Students at several universities around the country have organized similar movements in response to gun violence.

Members of Students for a Democratic Society stand outside of UMPD headquarters voicing concerns about the quantity of weapons at the department's disposal on Thursday, April 12.

Jack Rodgers

Members of Students for a Democratic Society stand outside of UMPD headquarters voicing concerns about the quantity of weapons at the department’s disposal on Thursday, April 12.

Max Chao

A Stadium Village student rally supported a growing nationwide movement calling for the disarmament of campus police departments.

About 15 students and activists and two speakers gathered adjacent to the University of Minnesota Police Department’s headquarters to call for the department to disarm Thursday.

Students for a Democratic Society, an activist student group, organized the event, and attendees handed out fliers, spoke to passers-by and chanted anti-police slogans. 

“We think that this is a perfect opportunity for the University to leverage themselves on a progressive course in society and … nip in the bud any circumstances where police can murder people,” said Marty Branyon, a student and member of SDS. 

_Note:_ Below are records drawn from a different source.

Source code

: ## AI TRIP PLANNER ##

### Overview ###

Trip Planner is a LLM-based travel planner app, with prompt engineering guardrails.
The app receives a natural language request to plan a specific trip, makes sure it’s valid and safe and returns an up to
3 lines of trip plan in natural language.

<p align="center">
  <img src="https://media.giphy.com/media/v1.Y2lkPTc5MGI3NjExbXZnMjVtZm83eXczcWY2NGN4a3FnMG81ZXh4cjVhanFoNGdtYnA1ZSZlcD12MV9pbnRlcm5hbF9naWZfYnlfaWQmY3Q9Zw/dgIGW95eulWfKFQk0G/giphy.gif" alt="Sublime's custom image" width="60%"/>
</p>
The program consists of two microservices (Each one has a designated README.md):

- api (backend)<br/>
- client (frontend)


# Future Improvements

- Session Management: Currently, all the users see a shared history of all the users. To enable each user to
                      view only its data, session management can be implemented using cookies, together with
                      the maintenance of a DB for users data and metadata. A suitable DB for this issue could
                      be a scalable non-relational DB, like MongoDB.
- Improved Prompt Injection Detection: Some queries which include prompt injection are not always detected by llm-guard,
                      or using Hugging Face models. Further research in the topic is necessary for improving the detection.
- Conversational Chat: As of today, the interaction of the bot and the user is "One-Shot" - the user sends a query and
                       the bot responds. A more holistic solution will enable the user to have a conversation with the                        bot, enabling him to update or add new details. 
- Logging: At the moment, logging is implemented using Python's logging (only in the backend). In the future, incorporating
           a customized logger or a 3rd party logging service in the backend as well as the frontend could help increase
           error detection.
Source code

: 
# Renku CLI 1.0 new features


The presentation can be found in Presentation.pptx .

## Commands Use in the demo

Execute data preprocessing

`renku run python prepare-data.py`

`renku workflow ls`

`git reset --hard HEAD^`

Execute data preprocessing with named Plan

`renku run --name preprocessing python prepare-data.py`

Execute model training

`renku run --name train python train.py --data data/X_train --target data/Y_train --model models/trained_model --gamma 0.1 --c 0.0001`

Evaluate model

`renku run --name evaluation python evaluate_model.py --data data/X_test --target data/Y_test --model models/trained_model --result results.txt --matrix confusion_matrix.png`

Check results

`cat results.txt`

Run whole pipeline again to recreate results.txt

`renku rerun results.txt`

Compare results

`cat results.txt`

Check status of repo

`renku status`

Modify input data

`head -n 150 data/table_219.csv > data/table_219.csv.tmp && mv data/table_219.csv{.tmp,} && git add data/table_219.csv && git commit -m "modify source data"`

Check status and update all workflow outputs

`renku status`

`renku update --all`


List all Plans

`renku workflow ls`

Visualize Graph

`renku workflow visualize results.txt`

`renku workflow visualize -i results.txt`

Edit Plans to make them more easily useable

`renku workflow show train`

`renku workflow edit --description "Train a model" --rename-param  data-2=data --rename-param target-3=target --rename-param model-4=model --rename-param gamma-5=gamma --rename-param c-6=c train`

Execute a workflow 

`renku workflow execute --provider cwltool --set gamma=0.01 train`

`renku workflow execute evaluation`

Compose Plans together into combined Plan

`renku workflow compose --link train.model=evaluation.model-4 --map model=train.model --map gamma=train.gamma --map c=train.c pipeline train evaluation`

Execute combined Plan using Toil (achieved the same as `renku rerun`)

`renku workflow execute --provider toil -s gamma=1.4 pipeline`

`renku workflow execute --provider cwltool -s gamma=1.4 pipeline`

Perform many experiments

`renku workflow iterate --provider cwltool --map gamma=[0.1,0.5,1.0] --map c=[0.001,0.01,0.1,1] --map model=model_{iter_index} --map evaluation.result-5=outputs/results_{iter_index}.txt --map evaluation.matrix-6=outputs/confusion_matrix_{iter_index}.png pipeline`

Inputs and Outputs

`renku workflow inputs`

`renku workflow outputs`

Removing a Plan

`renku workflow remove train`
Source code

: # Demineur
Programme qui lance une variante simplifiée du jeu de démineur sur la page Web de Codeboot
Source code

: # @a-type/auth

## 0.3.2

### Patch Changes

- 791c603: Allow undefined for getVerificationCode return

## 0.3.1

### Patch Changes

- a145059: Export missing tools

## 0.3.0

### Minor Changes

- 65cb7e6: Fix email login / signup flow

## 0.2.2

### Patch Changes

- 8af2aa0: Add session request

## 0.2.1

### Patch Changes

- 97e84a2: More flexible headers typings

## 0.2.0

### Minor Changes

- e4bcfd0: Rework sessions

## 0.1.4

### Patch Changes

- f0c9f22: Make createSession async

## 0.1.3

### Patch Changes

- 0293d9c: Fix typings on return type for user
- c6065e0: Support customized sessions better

The last time a UMPD officer fired a weapon on duty was in 2012, when an officer shot a dying raccoon on the St. Paul campus. This is the only reported incident in the past 10 years.

The event was part of the launch of a larger campaign by SDS, the end goal of which is the complete dismantling of UMPD.

Fliers handed out at the protest claimed that UMPD owns 57 automatic assault rifles and spends $500,000 per year on new arms and supplies.

The University is the latest college where students organized on this issue. Among others, Howard University, University of Pittsburgh and Stony Brook University have all seen student activity on a similar premise in the past year. 

Campus police officers at both Georgia Tech and University of Chicago have shot students in the past year, with the Georgia Tech shooting resulting in a fatality. 

The concentration of young liberals at colleges is likely the cause of the spread of activism on campuses, said Michelle Phelps, professor of sociology at the University.

Phelps added that these movements are indicative of a decades-long shift in American activism and in the way people view weapons.

“The more you have police officers armed to respond to folks in the community who are armed and potentially pose a threat, the more that there’s a risk of that threat actually coming from the police officers,” she said. 

UMPD has no plans to discontinue its use of standard-issue handguns or rifles, said UMPD Chief Matt Clark in an emailed statement, citing the need to be prepared for active shooter events. 

SDS hopes to hold another similar event at the end of the semester.